Tuesday, February 21, 2012

Waiting To Test New Stuff!


I'm getting excited... March 7th my Oatmeal Tea Tree oil soap will be cured enough so I can test a bar and see how I like it!

I launched my Website yesterday and started a Facebook fan page a few days ago and have gotten a lot of people asking about Oatmeal Tea Tree Oil Soap, so I'm anxious to make sure this batch is awesome because I'm sure it will be a best seller :)

Picking up some materials to make some more of the batches I've already got on hand, cause I'm running low on soap inventory already! I've got 2 orders to fulfill in the next week, and have some requests for other fragrances, so may pick up some new essential oils while I'm in town today too.

But Ooooh, I just remembered... I ordered a new Silicone Loaf mold, a crinkle soap cutter and a Mitre box so I can cut my soaps a consistent size and they will come out a consistent shape and size! Now I'm anxious... I have to wait until those come in before I can make more soap... AHHHH!!! I could make soap with the mold I've been using, but each bar winds up being vastly different sizes and the mold tends to warp when it's hot so sometimes the shapes are odd...

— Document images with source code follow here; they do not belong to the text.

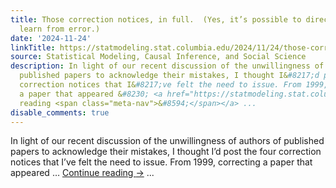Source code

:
 ```yaml
---
title: Those correction notices, in full.  (Yes, it’s possible to directly admit and
  learn from error.)
date: '2024-11-24'
linkTitle: https://statmodeling.stat.columbia.edu/2024/11/24/those-correction-notices-in-full-yes-its-possible-to-directly-admit-and-learn-from-error/
source: Statistical Modeling, Causal Inference, and Social Science
description: In light of our recent discussion of the unwillingness of authors of
  published papers to acknowledge their mistakes, I thought I&#8217;d post the four
  correction notices that I&#8217;ve felt the need to issue. From 1999, correcting
  a paper that appeared &#8230; <a href="https://statmodeling.stat.columbia.edu/2024/11/24/those-correction-notices-in-full-yes-its-possible-to-directly-admit-and-learn-from-error/">Continue
  reading <span class="meta-nav">&#8594;</span></a> ...
disable_comments: true
---
```

In light of our recent discussion of the unwillingness of authors of published papers to acknowledge their mistakes, I thought I&#8217;d post the four correction notices that I&#8217;ve felt the need to issue. From 1999, correcting a paper that appeared &#8230; <a href="https://statmodeling.stat.columbia.edu/2024/11/24/those-correction-notices-in-full-yes-its-possible-to-directly-admit-and-learn-from-error/">Continue reading <span class="meta-nav">&#8594;</span></a> ...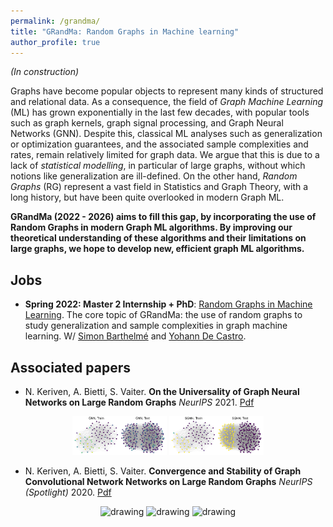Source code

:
```yaml
---
permalink: /grandma/
title: "GRandMa: Random Graphs in Machine learning"
author_profile: true
---
```


*(In construction)*

Graphs have become popular objects to represent many kinds of structured and relational data. As a consequence, the field of *Graph Machine Learning* (ML) has grown exponentially in the last few decades, with popular tools such as graph kernels, graph signal processing, and Graph Neural Networks (GNN). Despite this, classical ML analyses such as generalization or optimization guarantees, and the associated sample complexities and rates, remain relatively limited for graph data. We argue that this is due to a lack of *statistical modelling*, in particular of large graphs, without which notions like generalization are ill-defined. On the other hand, *Random Graphs* (RG) represent a vast field in Statistics and Graph Theory, with a long history, but have been quite overlooked in modern Graph ML.

**GRandMa (2022 - 2026) aims to fill this gap, by incorporating the use of Random Graphs in modern Graph ML algorithms. By improving our theoretical understanding of these algorithms and their limitations on large graphs, we hope to develop new, efficient graph ML algorithms.**

## Jobs

- **Spring 2022: Master 2 Internship + PhD**: [Random Graphs in Machine Learning](http://nkeriven.github.io/files/2022_stage_gml.pdf). The core topic of GRandMa: the use of random graphs to study generalization and sample complexities in graph machine learning. W/ [Simon Barthelmé]() and [Yohann De Castro]().

## Associated papers

- N. Keriven, A. Bietti, S. Vaiter. **On the Universality of Graph Neural Networks on Large Random Graphs** *NeurIPS* 2021. [Pdf](https://arxiv.org/abs/2105.13099)
<p align="center">
<img src="/files/eq_sbm_gnn_graph.png" alt="drawing" width="30%"/>
<img src="/files/eq_sbm_sgnn_graph.png" alt="drawing" width="30%"/>
</p>

- N. Keriven, A. Bietti, S. Vaiter. **Convergence and Stability of Graph Convolutional Network Networks on Large Random Graphs** *NeurIPS (Spotlight)* 2020. [Pdf](https://arxiv.org/abs/2006.01868)

<p align="center">
<img src="/files/cgcn0.png" alt="drawing" width="15%"/>
<img src="/files/cgcn1.png" alt="drawing" width="15%"/>
<img src="/files/cgcn2.png" alt="drawing" width="15%"/>
</p>

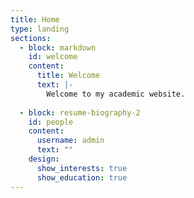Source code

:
 ```yaml
---
title: Home
type: landing
sections:
  - block: markdown
    id: welcome
    content:
      title: Welcome
      text: |-
        Welcome to my academic website.
  
  - block: resume-biography-2
    id: people
    content:
      username: admin
      text: ""
    design:
      show_interests: true
      show_education: true
---
```

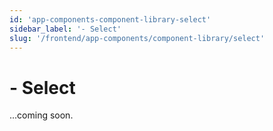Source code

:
 ```yaml
---
id: 'app-components-component-library-select'
sidebar_label: '- Select'
slug: '/frontend/app-components/component-library/select'
---
```


# - Select

...coming soon.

Alas, I guess I'll wait until they come in, but I'm still picking up the supplies today!

Monday, February 20, 2012

The contents of my purse...

So I was hunting for a receipt tonight... couldn't find it... dumped my purse out (all 4 sections!) onto the couch and started going through things... realized the receipt I was looking for wasn't in my purse at all, but in the bag of things I purchased... HA! Here's a look at the clutter I carry around with me daily...

YIKES!

 


Tomorrow's mission.... shopping for supplies to make more soap... since I realized tonight I'm running low on soap AND I've got a few more types in mind to test out! Also, stopping at the pharmacy and correcting a mistake they made on #2's meds last week... thankfully we discovered the mistake today and not a week down the road when he's out of the correct meds!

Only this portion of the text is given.